10. The Young Girls of Rochefort (1967)
The seaside community of Rochefort gives us beautiful scenery and a delightful musical comedy from masterful director Jacque Demy (the first of three films he has on this list).
9. The Triplets of Belleville (2003)
The only movie I know of that takes place at the Tour de France, Sylvain Chomet’s wildly drawn animated film introduces us to some crazy old women (the triplets), a bizarre kidnapping, and a hero dog all centered around France’s great sporting event.
8. Lili (1953)
Leslie Caron plays Lili, a 17-year old trying to find a way to live after the death of her father. She does so through working at one of the great carnivals so common in provincial France locations in the first half of the 20th century.

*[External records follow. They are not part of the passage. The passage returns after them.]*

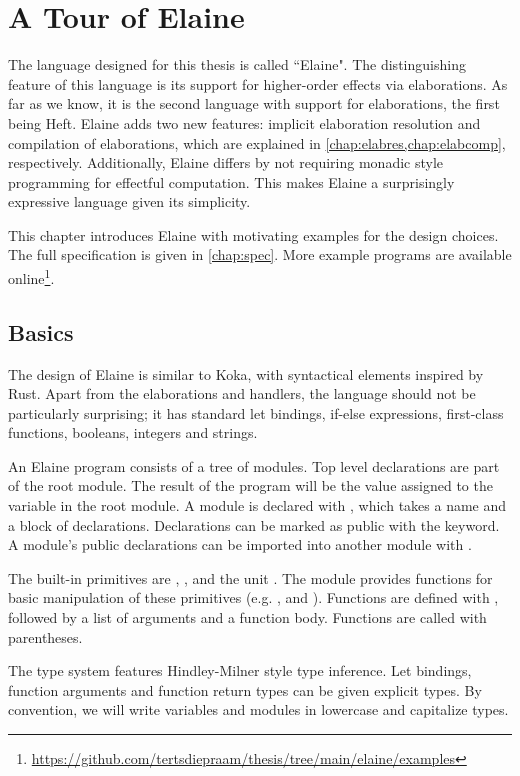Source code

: \chapter{A Tour of Elaine}\label{chap:basics}

The language designed for this thesis is called ``Elaine". The distinguishing feature of this language is its support for higher-order effects via elaborations. As far as we know, it is the second language with support for elaborations, the first being Heft. Elaine adds two new features: implicit elaboration resolution and compilation of elaborations, which are explained in \cref{chap:elabres,chap:elabcomp}, respectively. Additionally, Elaine differs by not requiring monadic style programming for effectful computation. This makes Elaine a surprisingly expressive language given its simplicity.

This chapter introduces Elaine with motivating examples for the design choices. The full specification is given in \cref{chap:spec}. More example programs are available online\footnote{\url{https://github.com/tertsdiepraam/thesis/tree/main/elaine/examples}}.

\section{Basics}

The design of Elaine is similar to Koka, with syntactical elements inspired by Rust. Apart from the elaborations and handlers, the language should not be particularly surprising; it has standard let bindings, if-else expressions, first-class functions, booleans, integers and strings.

An Elaine program consists of a tree of modules. Top level declarations are part of the root module. The result of the program will be the value assigned to the  variable in the root module. A module is declared with , which takes a name and a block of declarations. Declarations can be marked as public with the  keyword. A module's public declarations can be imported into another module with .

The built-in primitives are , ,  and the unit \el{()}. The  module provides functions for basic manipulation of these primitives (e.g. ,  and ). Functions are defined with , followed by a list of arguments and a function body. Functions are called with parentheses.

The type system features Hindley-Milner style type inference. Let bindings, function arguments and function return types can be given explicit types. By convention, we will write variables and modules in lowercase and capitalize types.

7. The Rules of the Game (1939)
A harsh indictment on the urban upper class France of his time, Jean Renoir’s comedy both pokes of the rampant immorality and oppression against servants in his society in what is probably the angriest and most incendiary comedy of all times that still manages to stay hilarious every second.
6. Ratatouille (2007)
What would a trip to France be without the food? Master chef Remy the Rat introduced not just his co-workers and friends, but the entire world to what was once was known as a peasant dish but has become a staple at fine-dining restaurants worldwide only in the last 10 years thanks to Remy and Disney/Pixar.
5. Lola (1961)
The second Jacque Demy film on the list, this tale of the joys and heartbreak of first love and its effect on entire life spans is set in Nantes. The coastal views are beautiful, and the film ends at one of the carnivals I mentioned with Lili a few movies earlier.
4. Hugo (2011)
Martin Scorsese’s family movie about film preservation is one of the strangest phrases I’ve ever said. The strangest thing about Hugo is how wonderfully it works. And it works so well in part because of the extravagantly beautiful sets that are equal parts 1931 France and a fantasy world created by Scorsese for a spectacular 3-D interpretation of Brian Selznick’s novel. French literature, French architecture, French music, and especially French film (and even more especially Georges Méliès’ 1902 A Trip to the Moon) are beautifully presented in Martin Scorsese’s family movie about film preservation.
3. Les Misérables (2012)
This masterful adaptation of the Broadway musical that itself adapted the Victor Hugo novel of the same name takes us to a very ugly France during the French Revolution. But the hope, the faith, and the willingness to fight for what is right in its characters bring the beauties of France to light even within the ugliest of situations.
2. Charade (1963)
Stanley Donen’s comedic espionage thriller finds Audrey Hepburn running for her life with the assistance of many people though she never knows (and neither do we) if they’re actually out to help her or to kill her. All the chasing is done throughout Paris, and we see many sites of the city as we watch her frantically run, hide and fight for her life however she can.
1. The Umbrellas of Cherbourg (1964)
The best portrait of France that I know of in the movies is Jacque Demy’s The Umbrellas of Cherbourg. Set in the town of Cherbourg, the title refers to the umbrella shop that the main character helps run with her mother who owns it. The 1960s pastel colors bring the streets to life even in the rainiest of scenes, and with a title like this, you can expect that it’s raining most of the time but that never dampens the color and the beauty of this magical, romantic trip to France.